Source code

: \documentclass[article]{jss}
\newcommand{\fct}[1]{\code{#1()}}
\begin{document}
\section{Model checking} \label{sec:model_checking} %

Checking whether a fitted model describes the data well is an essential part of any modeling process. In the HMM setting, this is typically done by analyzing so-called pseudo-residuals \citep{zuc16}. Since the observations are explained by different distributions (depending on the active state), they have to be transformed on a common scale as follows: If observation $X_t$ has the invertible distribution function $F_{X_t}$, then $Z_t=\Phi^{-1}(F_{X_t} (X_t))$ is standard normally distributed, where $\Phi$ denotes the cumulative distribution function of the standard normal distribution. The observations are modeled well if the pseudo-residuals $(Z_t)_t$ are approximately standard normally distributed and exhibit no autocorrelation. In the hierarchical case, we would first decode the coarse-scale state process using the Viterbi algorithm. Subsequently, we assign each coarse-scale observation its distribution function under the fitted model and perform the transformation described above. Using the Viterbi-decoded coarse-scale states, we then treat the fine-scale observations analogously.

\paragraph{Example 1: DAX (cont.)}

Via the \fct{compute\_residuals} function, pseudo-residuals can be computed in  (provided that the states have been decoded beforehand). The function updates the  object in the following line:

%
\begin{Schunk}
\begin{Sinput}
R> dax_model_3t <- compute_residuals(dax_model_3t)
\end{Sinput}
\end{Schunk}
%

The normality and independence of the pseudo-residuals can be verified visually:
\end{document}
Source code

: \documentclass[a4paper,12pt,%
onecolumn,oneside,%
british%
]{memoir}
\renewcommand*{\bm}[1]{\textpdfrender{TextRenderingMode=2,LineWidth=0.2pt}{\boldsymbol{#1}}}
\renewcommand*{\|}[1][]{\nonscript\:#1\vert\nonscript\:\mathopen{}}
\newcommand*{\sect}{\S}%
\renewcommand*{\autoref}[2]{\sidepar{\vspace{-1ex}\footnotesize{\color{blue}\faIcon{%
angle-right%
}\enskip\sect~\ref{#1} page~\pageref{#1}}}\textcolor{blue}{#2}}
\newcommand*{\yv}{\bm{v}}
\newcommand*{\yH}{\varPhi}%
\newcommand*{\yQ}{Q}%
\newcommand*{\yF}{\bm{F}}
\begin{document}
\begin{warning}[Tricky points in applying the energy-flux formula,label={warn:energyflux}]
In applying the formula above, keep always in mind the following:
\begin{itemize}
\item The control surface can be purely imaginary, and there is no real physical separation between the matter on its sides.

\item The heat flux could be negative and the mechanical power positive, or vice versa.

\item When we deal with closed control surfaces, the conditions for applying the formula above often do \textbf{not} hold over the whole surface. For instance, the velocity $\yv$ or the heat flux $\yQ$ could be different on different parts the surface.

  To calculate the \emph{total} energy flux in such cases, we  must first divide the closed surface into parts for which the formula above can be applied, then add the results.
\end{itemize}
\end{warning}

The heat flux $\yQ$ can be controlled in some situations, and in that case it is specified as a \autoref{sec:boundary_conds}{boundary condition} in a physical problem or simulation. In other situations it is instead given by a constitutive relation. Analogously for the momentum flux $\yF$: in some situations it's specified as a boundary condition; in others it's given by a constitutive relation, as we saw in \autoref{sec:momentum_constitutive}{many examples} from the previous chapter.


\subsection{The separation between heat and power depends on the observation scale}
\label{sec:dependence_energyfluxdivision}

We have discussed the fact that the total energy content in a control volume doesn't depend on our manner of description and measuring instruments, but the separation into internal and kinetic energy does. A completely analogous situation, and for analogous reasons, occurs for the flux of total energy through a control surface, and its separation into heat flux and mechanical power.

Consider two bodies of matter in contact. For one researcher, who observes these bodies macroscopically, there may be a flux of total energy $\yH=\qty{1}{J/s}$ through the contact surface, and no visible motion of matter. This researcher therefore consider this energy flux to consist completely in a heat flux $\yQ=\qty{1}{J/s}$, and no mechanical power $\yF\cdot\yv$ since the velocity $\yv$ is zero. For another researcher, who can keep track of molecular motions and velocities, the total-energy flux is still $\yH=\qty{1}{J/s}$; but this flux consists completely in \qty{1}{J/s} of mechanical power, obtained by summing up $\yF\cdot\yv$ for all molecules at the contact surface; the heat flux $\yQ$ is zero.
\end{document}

--------

> **Task**: For this exercise, return every line from the data that holds the string "closed".

> **Solution for this exercise**:
\item When we deal with closed control surfaces, the conditions for applying the formula above often do \textbf{not} hold over the whole surface. For instance, the velocity $\yv$ or the heat flux $\yQ$ could be different on different parts the surface.
  To calculate the \emph{total} energy flux in such cases, we  must first divide the closed surface into parts for which the formula above can be applied, then add the results.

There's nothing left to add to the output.